An alternative worldview is a matrix based data processing model which relies on microservices which each service owning its data store. I strongly think that most of the data pipeline problems can be mapped into a matrix based microservices ecosystem. In some cases, this can be enhanced by combining data virtualization techniques with microservices architecture.
Testing and quality assurance with data pipeline is a nightmare. Due to distributed nature testing data pipelines is a lot harder than contemporary applications. Typically, these data pipelines handle a large volume of heterogeneous data ingested at high velocity. This demands rigorous non-functional testing to characterise performance, load, fault-tolerance in conjunction with normal functional tests. Moreover, identifying the scopes and scale for functional testing of a data pipeline is another area where there is hardly many well-documented strategies or best-practices. You eventually learn how to optimise the scope and scale of your tests but not without going through a painful experience. Although, end-to-end (E2E) tests can simulate the complete data pipeline behaviour- they are in many ways a distraction. E2E tests are difficult to develop, very challenging to maintain, and they have a super slow feedback loop - it can take hours before you can recognise that your recent changes have failed the test.

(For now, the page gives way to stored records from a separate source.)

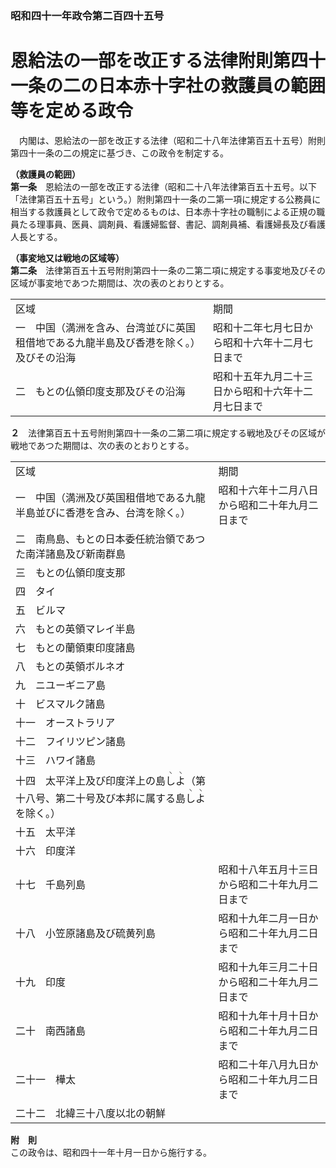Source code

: ### 昭和四十一年政令第二百四十五号  
# 恩給法の一部を改正する法律附則第四十一条の二の日本赤十字社の救護員の範囲等を定める政令  
　内閣は、恩給法の一部を改正する法律（昭和二十八年法律第百五十五号）附則第四十一条の二の規定に基づき、この政令を制定する。  
  
**（救護員の範囲）**  
**第一条**　恩給法の一部を改正する法律（昭和二十八年法律第百五十五号。以下「法律第百五十五号」という。）附則第四十一条の二第一項に規定する公務員に相当する救護員として政令で定めるものは、日本赤十字社の職制による正規の職員たる理事員、医員、調剤員、看護婦監督、書記、調剤員補、看護婦長及び看護人長とする。  
  
**（事変地又は戦地の区域等）**  
**第二条**　法律第百五十五号附則第四十一条の二第二項に規定する事変地及びその区域が事変地であつた期間は、次の表のとおりとする。  

|||  
| --- | --- |  
|区域|期間|  
|一　中国（満洲を含み、台湾並びに英国租借地である九龍半島及び香港を除く。）及びその沿海|昭和十二年七月七日から昭和十六年十二月七日まで|  
|二　もとの仏領印度支那及びその沿海|昭和十五年九月二十三日から昭和十六年十二月七日まで|  
  
  
**２**　法律第百五十五号附則第四十一条の二第二項に規定する戦地及びその区域が戦地であつた期間は、次の表のとおりとする。  

|||  
| --- | --- |  
|区域|期間|  
|一　中国（満洲及び英国租借地である九龍半島並びに香港を含み、台湾を除く。）|昭和十六年十二月八日から昭和二十年九月二日まで|  
|二　南鳥島、もとの日本委任統治領であつた南洋諸島及び新南群島|  
|三　もとの仏領印度支那|  
|四　タイ|  
|五　ビルマ|  
|六　もとの英領マレイ半島|  
|七　もとの蘭領東印度諸島|  
|八　もとの英領ボルネオ|  
|九　ニユーギニア島|  
|十　ビスマルク諸島|  
|十一　オーストラリア|  
|十二　フイリツピン諸島|  
|十三　ハワイ諸島|  
|十四　太平洋上及び印度洋上の島<ruby>し<rt>ヽ</rt>よ<rt>ヽ</rt></ruby>（第十八号、第二十号及び本邦に属する島<ruby>し<rt>ヽ</rt>よ<rt>ヽ</rt></ruby>を除く。）|  
|十五　太平洋|  
|十六　印度洋|  
|十七　千島列島|昭和十八年五月十三日から昭和二十年九月二日まで|  
|十八　小笠原諸島及び硫黄列島|昭和十九年二月一日から昭和二十年九月二日まで|  
|十九　印度|昭和十九年三月二十日から昭和二十年九月二日まで|  
|二十　南西諸島|昭和十九年十月十日から昭和二十年九月二日まで|  
|二十一　樺太|昭和二十年八月九日から昭和二十年九月二日まで|  
|二十二　北緯三十八度以北の朝鮮||  
  
  
**附　則**  
この政令は、昭和四十一年十月一日から施行する。  
  
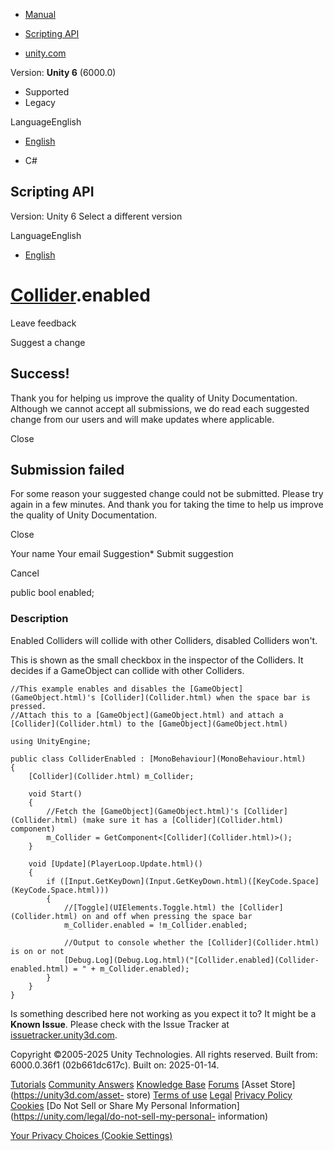 [ ]()

  * [Manual](../Manual/index.html)
  * [Scripting API](../ScriptReference/index.html)

  * [unity.com](https://unity.com/)

Version: **Unity 6** (6000.0)

  * Supported
  * Legacy

LanguageEnglish

  * [English]()

  * C#

[ ](https://docs.unity3d.com)

## Scripting API

Version: Unity 6 Select a different version

LanguageEnglish

  * [English]()

#  [Collider](Collider.html).enabled

Leave feedback

Suggest a change

## Success!

Thank you for helping us improve the quality of Unity Documentation. Although
we cannot accept all submissions, we do read each suggested change from our
users and will make updates where applicable.

Close

## Submission failed

For some reason your suggested change could not be submitted. Please <a>try
again</a> in a few minutes. And thank you for taking the time to help us
improve the quality of Unity Documentation.

Close

Your name Your email Suggestion* Submit suggestion

Cancel

[ ]()

public bool enabled;

### Description

Enabled Colliders will collide with other Colliders, disabled Colliders won't.

This is shown as the small checkbox in the inspector of the Colliders. It
decides if a GameObject can collide with other Colliders.

    
    
    //This example enables and disables the [GameObject](GameObject.html)'s [Collider](Collider.html) when the space bar is pressed.
    //Attach this to a [GameObject](GameObject.html) and attach a [Collider](Collider.html) to the [GameObject](GameObject.html)  
      
    using UnityEngine;  
      
    public class ColliderEnabled : [MonoBehaviour](MonoBehaviour.html)
    {
        [Collider](Collider.html) m_Collider;  
      
        void Start()
        {
            //Fetch the [GameObject](GameObject.html)'s [Collider](Collider.html) (make sure it has a [Collider](Collider.html) component)
            m_Collider = GetComponent<[Collider](Collider.html)>();
        }  
      
        void [Update](PlayerLoop.Update.html)()
        {
            if ([Input.GetKeyDown](Input.GetKeyDown.html)([KeyCode.Space](KeyCode.Space.html)))
            {
                //[Toggle](UIElements.Toggle.html) the [Collider](Collider.html) on and off when pressing the space bar
                m_Collider.enabled = !m_Collider.enabled;  
      
                //Output to console whether the [Collider](Collider.html) is on or not
                [Debug.Log](Debug.Log.html)("[Collider.enabled](Collider-enabled.html) = " + m_Collider.enabled);
            }
        }
    }
    

Is something described here not working as you expect it to? It might be a
**Known Issue**. Please check with the Issue Tracker at
[issuetracker.unity3d.com](https://issuetracker.unity3d.com).

Copyright ©2005-2025 Unity Technologies. All rights reserved. Built from:
6000.0.36f1 (02b661dc617c). Built on: 2025-01-14.

[Tutorials](https://unity3d.com/learn) [Community
Answers](https://answers.unity3d.com) [Knowledge
Base](https://support.unity3d.com/hc/en-us)
[Forums](https://forum.unity3d.com) [Asset Store](https://unity3d.com/asset-
store) [Terms of use](https://docs.unity3d.com/Manual/TermsOfUse.html)
[Legal](https://unity.com/legal) [Privacy
Policy](https://unity.com/legal/privacy-policy)
[Cookies](https://unity.com/legal/cookie-policy) [Do Not Sell or Share My
Personal Information](https://unity.com/legal/do-not-sell-my-personal-
information)

[Your Privacy Choices (Cookie Settings)](javascript:void\(0\);)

Data pipeline and product divide
If you are not a product organisation, the sole purpose of a data pipeline is to support advanced analytics and powerful insights. Even for the most product companies, a data pipeline is generally not part of their core value proposition unless it is powering some key product features. In particular, the majority of ad-tech and digital analytics companies rely on robust data pipeline to analyse the incoming weblogs to build behavioural analytics, customer segments. Similarly, companies like Spotify and Netflix require personalisation layers based on petabyte scale data around content consumption behaviours hence why they need data pipelines. In these type of scenarios deploying dedicated engineering resources to build and maintain data pipeline is a no-brainer.
As rule of thumb only build data pipeline if it can help you to achieve your core value proposition. For a telecom company, the ability to monitor network congestion and failures is part of their core value proposition. In the same vein - for a bank, it will need to detect fraudulent transactions in real-time and block it. Always start backward from the product and create a data lineage so you know what data transformations or enrichments you need.
Lastly, do not let Inverse Conway Maneuver create an organisational silo i.e. data pipeline owned by a data infrastructure function or IT and product owned by digital or engineering teams. To have a successful data pipeline which positively enhances your core value proposition, your teams need an end-to-end view.